TASK BRIEF: Restate the listing below word for word, and leave its pictures behind.

DATA SHOWN:

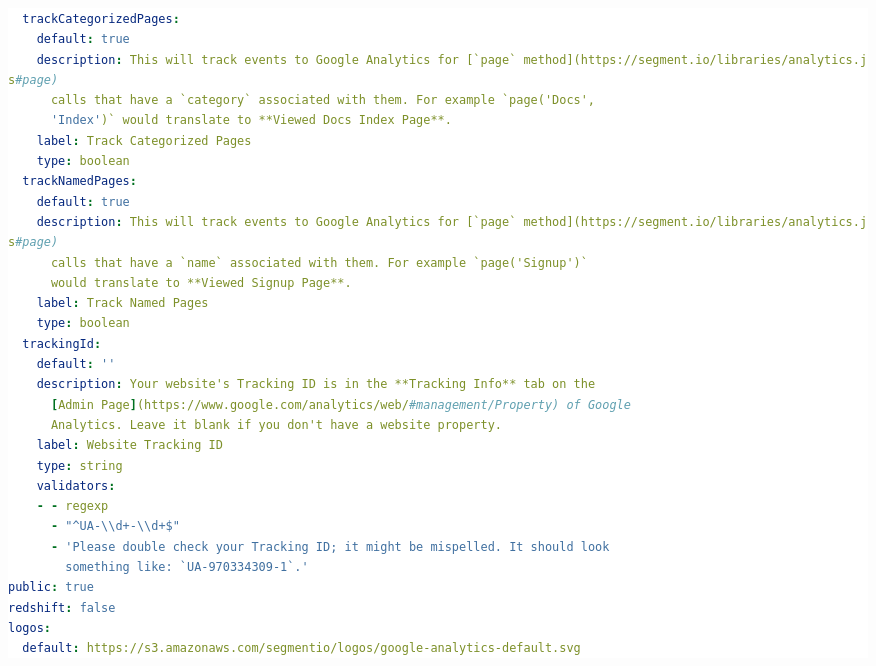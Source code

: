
 ```yaml
  trackCategorizedPages:
    default: true
    description: This will track events to Google Analytics for [`page` method](https://segment.io/libraries/analytics.js#page)
      calls that have a `category` associated with them. For example `page('Docs',
      'Index')` would translate to **Viewed Docs Index Page**.
    label: Track Categorized Pages
    type: boolean
  trackNamedPages:
    default: true
    description: This will track events to Google Analytics for [`page` method](https://segment.io/libraries/analytics.js#page)
      calls that have a `name` associated with them. For example `page('Signup')`
      would translate to **Viewed Signup Page**.
    label: Track Named Pages
    type: boolean
  trackingId:
    default: ''
    description: Your website's Tracking ID is in the **Tracking Info** tab on the
      [Admin Page](https://www.google.com/analytics/web/#management/Property) of Google
      Analytics. Leave it blank if you don't have a website property.
    label: Website Tracking ID
    type: string
    validators:
    - - regexp
      - "^UA-\\d+-\\d+$"
      - 'Please double check your Tracking ID; it might be mispelled. It should look
        something like: `UA-970334309-1`.'
public: true
redshift: false
logos:
  default: https://s3.amazonaws.com/segmentio/logos/google-analytics-default.svg

```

SOLUTION:
Source code

:
 ```yaml
  trackCategorizedPages:
    default: true
    description: This will track events to Google Analytics for [`page` method](https://segment.io/libraries/analytics.js#page)
      calls that have a `category` associated with them. For example `page('Docs',
      'Index')` would translate to **Viewed Docs Index Page**.
    label: Track Categorized Pages
    type: boolean
  trackNamedPages:
    default: true
    description: This will track events to Google Analytics for [`page` method](https://segment.io/libraries/analytics.js#page)
      calls that have a `name` associated with them. For example `page('Signup')`
      would translate to **Viewed Signup Page**.
    label: Track Named Pages
    type: boolean
  trackingId:
    default: ''
    description: Your website's Tracking ID is in the **Tracking Info** tab on the
      [Admin Page](https://www.google.com/analytics/web/#management/Property) of Google
      Analytics. Leave it blank if you don't have a website property.
    label: Website Tracking ID
    type: string
    validators:
    - - regexp
      - "^UA-\\d+-\\d+$"
      - 'Please double check your Tracking ID; it might be mispelled. It should look
        something like: `UA-970334309-1`.'
public: true
redshift: false
logos:
  default: https://s3.amazonaws.com/segmentio/logos/google-analytics-default.svg

```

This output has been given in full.